**AIM OF THE TASK**
Word for word, write out all the entries below, omitting every picture.

**Stored data**
----------

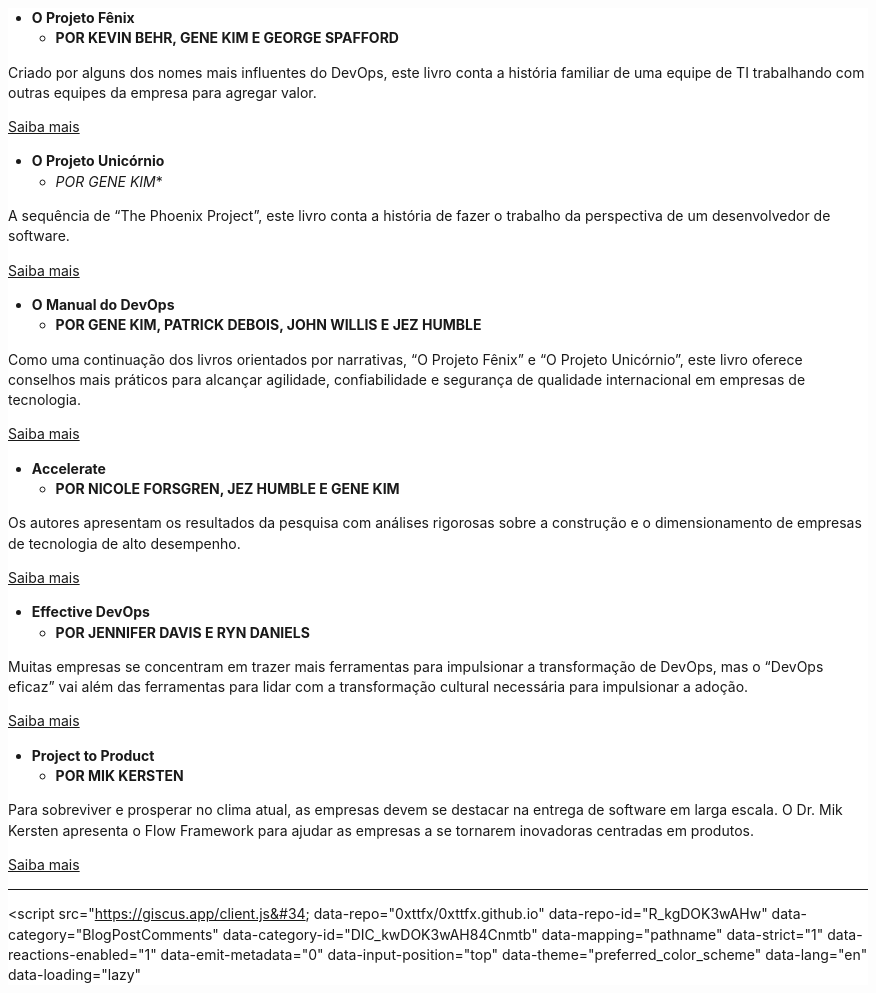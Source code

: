 - **O Projeto Fênix**
	- **POR KEVIN BEHR, GENE KIM E GEORGE SPAFFORD**

Criado por alguns dos nomes mais influentes do DevOps, este livro conta a história familiar de uma equipe de TI trabalhando com outras equipes da empresa para agregar valor.

[Saiba mais](https://www.amazon.com/dp/B00VATFAMI?plink=X05H5K1dDS3nLFtY&amp;ref=adblp13nvvxx_0_1_ti)

- **O Projeto Unicórnio**
	- *POR GENE KIM**

A sequência de “The Phoenix Project”, este livro conta a história de fazer o trabalho da perspectiva de um desenvolvedor de software.

[Saiba mais](https://www.amazon.com/dp/B0812C82T9?plink=1fMbUAVvPrxjdCaS&amp;ref=adblp13nvvxx_0_0_ti)

- **O Manual do DevOps**
	- **POR GENE KIM, PATRICK DEBOIS, JOHN WILLIS E JEZ HUMBLE**

Como uma continuação dos livros orientados por narrativas, “O Projeto Fênix” e “O Projeto Unicórnio”, este livro oferece conselhos mais práticos para alcançar agilidade, confiabilidade e segurança de qualidade internacional em empresas de tecnologia.

[Saiba mais](https://www.amazon.com/dp/B0767N1MM2?plink=3bLPfZu84xYkLKdf&amp;ref=adblp13nvvxx_0_2_ti)

- **Accelerate**
	- **POR NICOLE FORSGREN, JEZ HUMBLE E GENE KIM**

Os autores apresentam os resultados da pesquisa com análises rigorosas sobre a construção e o dimensionamento de empresas de tecnologia de alto desempenho.

[Saiba mais](https://www.amazon.com/dp/B07BMBYHXL?plink=LG7z8TSNaJPkXuoS&amp;ref=adblp13nvvxx_0_0_ti)

- **Effective DevOps**
	- **POR JENNIFER DAVIS E RYN DANIELS**

Muitas empresas se concentram em trazer mais ferramentas para impulsionar a transformação de DevOps, mas o “DevOps eficaz” vai além das ferramentas para lidar com a transformação cultural necessária para impulsionar a adoção.

[Saiba mais](https://www.amazon.com/Effective-DevOps-Building-Collaboration-Affinity/dp/1491926309/#ace-7448806443)

- **Project to Product**
	- **POR MIK KERSTEN**

Para sobreviver e prosperar no clima atual, as empresas devem se destacar na entrega de software em larga escala. O Dr. Mik Kersten apresenta o Flow Framework para ajudar as empresas a se tornarem inovadoras centradas em produtos.

[Saiba mais](https://www.amazon.com/Project-Product-Survive-Disruption-Framework-ebook/dp/B07F3DJMZ1/)


---
&lt;script src=&#34;https://giscus.app/client.js&#34;
        data-repo=&#34;0xttfx/0xttfx.github.io&#34;
        data-repo-id=&#34;R_kgDOK3wAHw&#34;
        data-category=&#34;BlogPostComments&#34;
        data-category-id=&#34;DIC_kwDOK3wAH84Cnmtb&#34;
        data-mapping=&#34;pathname&#34;
        data-strict=&#34;1&#34;
        data-reactions-enabled=&#34;1&#34;
        data-emit-metadata=&#34;0&#34;
        data-input-position=&#34;top&#34;
        data-theme=&#34;preferred_color_scheme&#34;
        data-lang=&#34;en&#34;
        data-loading=&#34;lazy&#34;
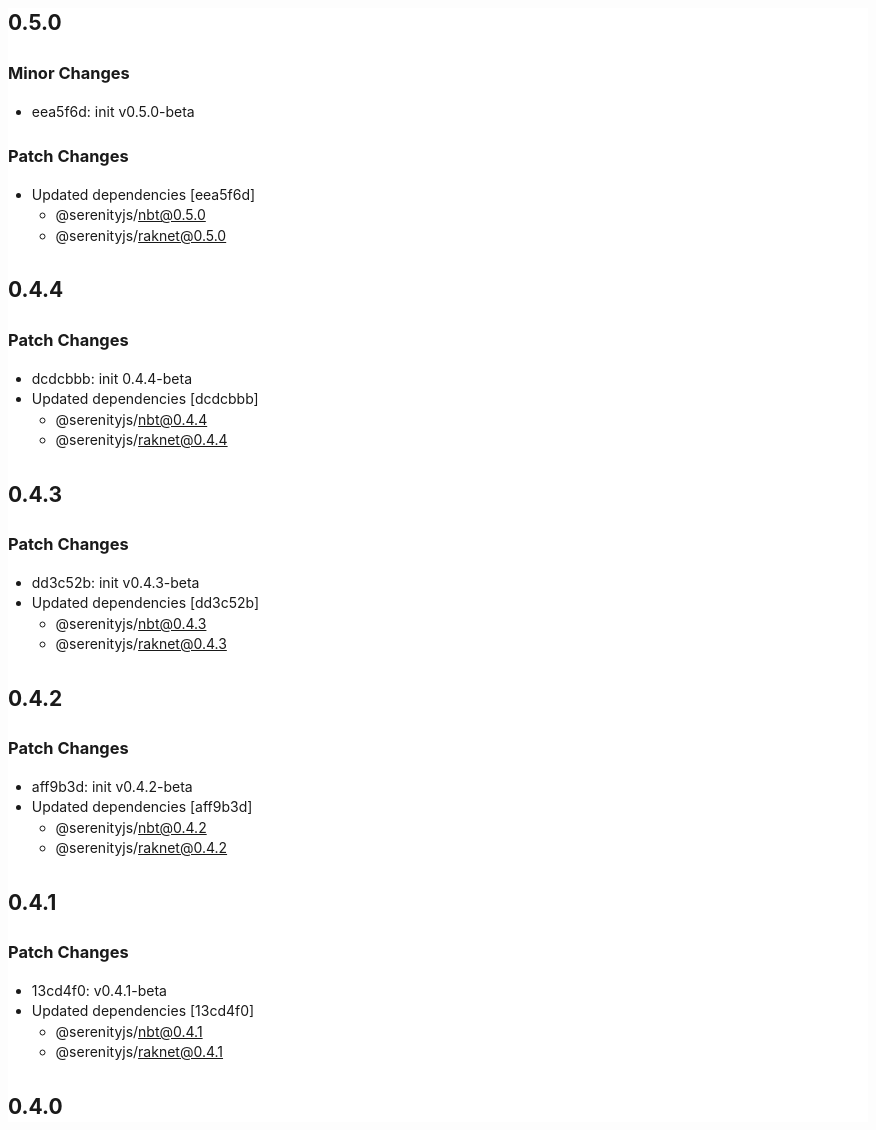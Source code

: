 ## 0.5.0

### Minor Changes

- eea5f6d: init v0.5.0-beta

### Patch Changes

- Updated dependencies [eea5f6d]
  - @serenityjs/nbt@0.5.0
  - @serenityjs/raknet@0.5.0

## 0.4.4

### Patch Changes

- dcdcbbb: init 0.4.4-beta
- Updated dependencies [dcdcbbb]
  - @serenityjs/nbt@0.4.4
  - @serenityjs/raknet@0.4.4

## 0.4.3

### Patch Changes

- dd3c52b: init v0.4.3-beta
- Updated dependencies [dd3c52b]
  - @serenityjs/nbt@0.4.3
  - @serenityjs/raknet@0.4.3

## 0.4.2

### Patch Changes

- aff9b3d: init v0.4.2-beta
- Updated dependencies [aff9b3d]
  - @serenityjs/nbt@0.4.2
  - @serenityjs/raknet@0.4.2

## 0.4.1

### Patch Changes

- 13cd4f0: v0.4.1-beta
- Updated dependencies [13cd4f0]
  - @serenityjs/nbt@0.4.1
  - @serenityjs/raknet@0.4.1

## 0.4.0
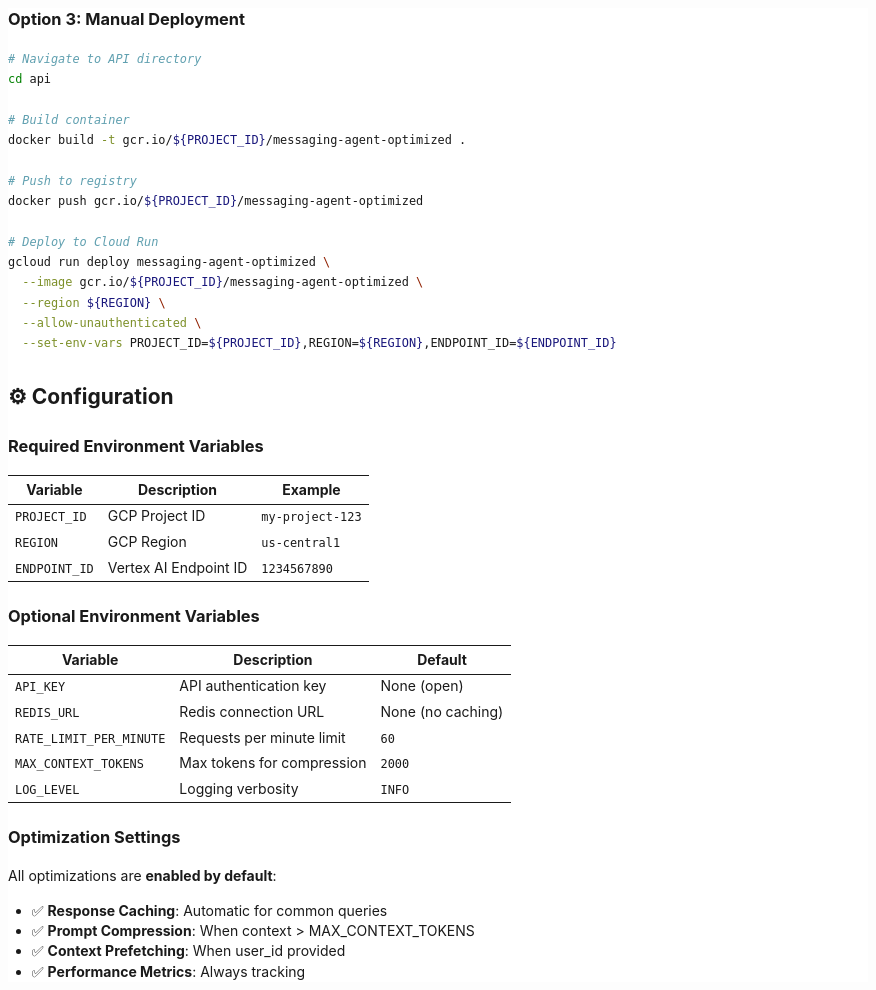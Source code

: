 ### Option 3: Manual Deployment

```bash
# Navigate to API directory
cd api

# Build container
docker build -t gcr.io/${PROJECT_ID}/messaging-agent-optimized .

# Push to registry
docker push gcr.io/${PROJECT_ID}/messaging-agent-optimized

# Deploy to Cloud Run
gcloud run deploy messaging-agent-optimized \
  --image gcr.io/${PROJECT_ID}/messaging-agent-optimized \
  --region ${REGION} \
  --allow-unauthenticated \
  --set-env-vars PROJECT_ID=${PROJECT_ID},REGION=${REGION},ENDPOINT_ID=${ENDPOINT_ID}
```

## ⚙️ Configuration

### Required Environment Variables

| Variable | Description | Example |
|----------|-------------|---------|
| `PROJECT_ID` | GCP Project ID | `my-project-123` |
| `REGION` | GCP Region | `us-central1` |
| `ENDPOINT_ID` | Vertex AI Endpoint ID | `1234567890` |

### Optional Environment Variables

| Variable | Description | Default |
|----------|-------------|---------|
| `API_KEY` | API authentication key | None (open) |
| `REDIS_URL` | Redis connection URL | None (no caching) |
| `RATE_LIMIT_PER_MINUTE` | Requests per minute limit | `60` |
| `MAX_CONTEXT_TOKENS` | Max tokens for compression | `2000` |
| `LOG_LEVEL` | Logging verbosity | `INFO` |

### Optimization Settings

All optimizations are **enabled by default**:

- ✅ **Response Caching**: Automatic for common queries
- ✅ **Prompt Compression**: When context > MAX_CONTEXT_TOKENS
- ✅ **Context Prefetching**: When user_id provided
- ✅ **Performance Metrics**: Always tracking
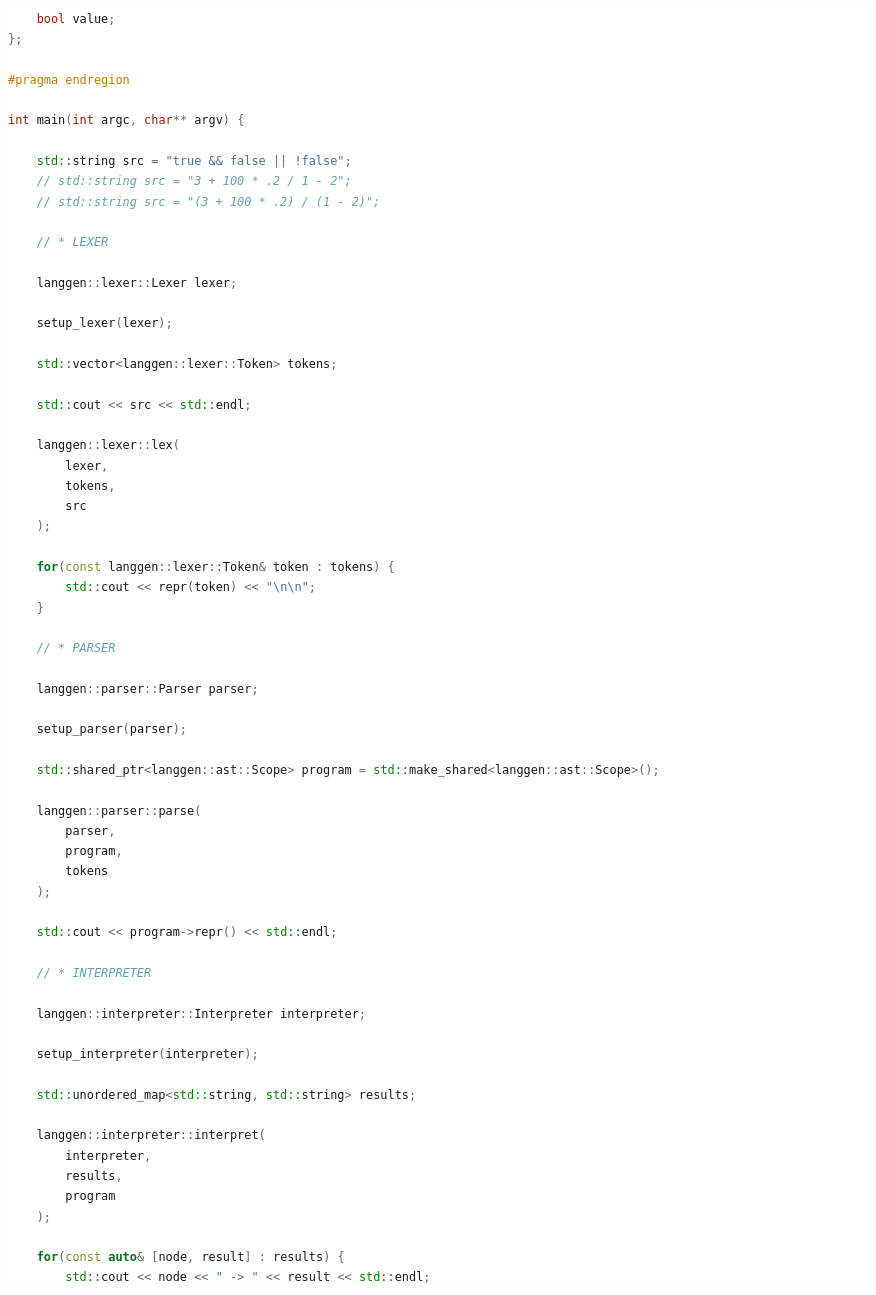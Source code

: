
 ```cpp
	bool value;
};

#pragma endregion

int main(int argc, char** argv) {

	std::string src = "true && false || !false";
	// std::string src = "3 + 100 * .2 / 1 - 2";
	// std::string src = "(3 + 100 * .2) / (1 - 2)";

	// * LEXER

	langgen::lexer::Lexer lexer;

	setup_lexer(lexer);

	std::vector<langgen::lexer::Token> tokens;

	std::cout << src << std::endl;

	langgen::lexer::lex(
		lexer,
		tokens,
		src
	);

	for(const langgen::lexer::Token& token : tokens) {
		std::cout << repr(token) << "\n\n";
	}

	// * PARSER

	langgen::parser::Parser parser;

	setup_parser(parser);

	std::shared_ptr<langgen::ast::Scope> program = std::make_shared<langgen::ast::Scope>();

	langgen::parser::parse(
		parser,
		program,
		tokens
	);

	std::cout << program->repr() << std::endl;

	// * INTERPRETER

	langgen::interpreter::Interpreter interpreter;

	setup_interpreter(interpreter);

	std::unordered_map<std::string, std::string> results;

	langgen::interpreter::interpret(
		interpreter,
		results,
		program
	);

	for(const auto& [node, result] : results) {
		std::cout << node << " -> " << result << std::endl;
```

----------

**RESPONSE AREA**
Source code

: - **O Projeto Fênix**
	- **POR KEVIN BEHR, GENE KIM E GEORGE SPAFFORD**

Criado por alguns dos nomes mais influentes do DevOps, este livro conta a história familiar de uma equipe de TI trabalhando com outras equipes da empresa para agregar valor.

[Saiba mais](https://www.amazon.com/dp/B00VATFAMI?plink=X05H5K1dDS3nLFtY&amp;ref=adblp13nvvxx_0_1_ti)

- **O Projeto Unicórnio**
	- *POR GENE KIM**

A sequência de “The Phoenix Project”, este livro conta a história de fazer o trabalho da perspectiva de um desenvolvedor de software.

[Saiba mais](https://www.amazon.com/dp/B0812C82T9?plink=1fMbUAVvPrxjdCaS&amp;ref=adblp13nvvxx_0_0_ti)

- **O Manual do DevOps**
	- **POR GENE KIM, PATRICK DEBOIS, JOHN WILLIS E JEZ HUMBLE**

Como uma continuação dos livros orientados por narrativas, “O Projeto Fênix” e “O Projeto Unicórnio”, este livro oferece conselhos mais práticos para alcançar agilidade, confiabilidade e segurança de qualidade internacional em empresas de tecnologia.

[Saiba mais](https://www.amazon.com/dp/B0767N1MM2?plink=3bLPfZu84xYkLKdf&amp;ref=adblp13nvvxx_0_2_ti)

- **Accelerate**
	- **POR NICOLE FORSGREN, JEZ HUMBLE E GENE KIM**

Os autores apresentam os resultados da pesquisa com análises rigorosas sobre a construção e o dimensionamento de empresas de tecnologia de alto desempenho.

[Saiba mais](https://www.amazon.com/dp/B07BMBYHXL?plink=LG7z8TSNaJPkXuoS&amp;ref=adblp13nvvxx_0_0_ti)

- **Effective DevOps**
	- **POR JENNIFER DAVIS E RYN DANIELS**

Muitas empresas se concentram em trazer mais ferramentas para impulsionar a transformação de DevOps, mas o “DevOps eficaz” vai além das ferramentas para lidar com a transformação cultural necessária para impulsionar a adoção.

[Saiba mais](https://www.amazon.com/Effective-DevOps-Building-Collaboration-Affinity/dp/1491926309/#ace-7448806443)

- **Project to Product**
	- **POR MIK KERSTEN**

Para sobreviver e prosperar no clima atual, as empresas devem se destacar na entrega de software em larga escala. O Dr. Mik Kersten apresenta o Flow Framework para ajudar as empresas a se tornarem inovadoras centradas em produtos.

[Saiba mais](https://www.amazon.com/Project-Product-Survive-Disruption-Framework-ebook/dp/B07F3DJMZ1/)


---
&lt;script src=&#34;https://giscus.app/client.js&#34;
        data-repo=&#34;0xttfx/0xttfx.github.io&#34;
        data-repo-id=&#34;R_kgDOK3wAHw&#34;
        data-category=&#34;BlogPostComments&#34;
        data-category-id=&#34;DIC_kwDOK3wAH84Cnmtb&#34;
        data-mapping=&#34;pathname&#34;
        data-strict=&#34;1&#34;
        data-reactions-enabled=&#34;1&#34;
        data-emit-metadata=&#34;0&#34;
        data-input-position=&#34;top&#34;
        data-theme=&#34;preferred_color_scheme&#34;
        data-lang=&#34;en&#34;
        data-loading=&#34;lazy&#34;
Source code

: ## 0.5.0

### Minor Changes

- eea5f6d: init v0.5.0-beta

### Patch Changes

- Updated dependencies [eea5f6d]
  - @serenityjs/nbt@0.5.0
  - @serenityjs/raknet@0.5.0

## 0.4.4

### Patch Changes

- dcdcbbb: init 0.4.4-beta
- Updated dependencies [dcdcbbb]
  - @serenityjs/nbt@0.4.4
  - @serenityjs/raknet@0.4.4

## 0.4.3

### Patch Changes

- dd3c52b: init v0.4.3-beta
- Updated dependencies [dd3c52b]
  - @serenityjs/nbt@0.4.3
  - @serenityjs/raknet@0.4.3

## 0.4.2

### Patch Changes

- aff9b3d: init v0.4.2-beta
- Updated dependencies [aff9b3d]
  - @serenityjs/nbt@0.4.2
  - @serenityjs/raknet@0.4.2

## 0.4.1

### Patch Changes

- 13cd4f0: v0.4.1-beta
- Updated dependencies [13cd4f0]
  - @serenityjs/nbt@0.4.1
  - @serenityjs/raknet@0.4.1

## 0.4.0
Source code

: ### Option 3: Manual Deployment

```bash
# Navigate to API directory
cd api

# Build container
docker build -t gcr.io/${PROJECT_ID}/messaging-agent-optimized .

# Push to registry
docker push gcr.io/${PROJECT_ID}/messaging-agent-optimized

# Deploy to Cloud Run
gcloud run deploy messaging-agent-optimized \
  --image gcr.io/${PROJECT_ID}/messaging-agent-optimized \
  --region ${REGION} \
  --allow-unauthenticated \
  --set-env-vars PROJECT_ID=${PROJECT_ID},REGION=${REGION},ENDPOINT_ID=${ENDPOINT_ID}
```

## ⚙️ Configuration

### Required Environment Variables

| Variable | Description | Example |
|----------|-------------|---------|
| `PROJECT_ID` | GCP Project ID | `my-project-123` |
| `REGION` | GCP Region | `us-central1` |
| `ENDPOINT_ID` | Vertex AI Endpoint ID | `1234567890` |

### Optional Environment Variables

| Variable | Description | Default |
|----------|-------------|---------|
| `API_KEY` | API authentication key | None (open) |
| `REDIS_URL` | Redis connection URL | None (no caching) |
| `RATE_LIMIT_PER_MINUTE` | Requests per minute limit | `60` |
| `MAX_CONTEXT_TOKENS` | Max tokens for compression | `2000` |
| `LOG_LEVEL` | Logging verbosity | `INFO` |

### Optimization Settings

All optimizations are **enabled by default**:

- ✅ **Response Caching**: Automatic for common queries
- ✅ **Prompt Compression**: When context > MAX_CONTEXT_TOKENS
- ✅ **Context Prefetching**: When user_id provided
- ✅ **Performance Metrics**: Always tracking
Source code

:
 ```cpp
	bool value;
};

#pragma endregion

int main(int argc, char** argv) {

	std::string src = "true && false || !false";
	// std::string src = "3 + 100 * .2 / 1 - 2";
	// std::string src = "(3 + 100 * .2) / (1 - 2)";

	// * LEXER

	langgen::lexer::Lexer lexer;

	setup_lexer(lexer);

	std::vector<langgen::lexer::Token> tokens;

	std::cout << src << std::endl;

	langgen::lexer::lex(
		lexer,
		tokens,
		src
	);

	for(const langgen::lexer::Token& token : tokens) {
		std::cout << repr(token) << "\n\n";
	}

	// * PARSER

	langgen::parser::Parser parser;

	setup_parser(parser);

	std::shared_ptr<langgen::ast::Scope> program = std::make_shared<langgen::ast::Scope>();

	langgen::parser::parse(
		parser,
		program,
		tokens
	);

	std::cout << program->repr() << std::endl;

	// * INTERPRETER

	langgen::interpreter::Interpreter interpreter;

	setup_interpreter(interpreter);

	std::unordered_map<std::string, std::string> results;

	langgen::interpreter::interpret(
		interpreter,
		results,
		program
	);

	for(const auto& [node, result] : results) {
		std::cout << node << " -> " << result << std::endl;
```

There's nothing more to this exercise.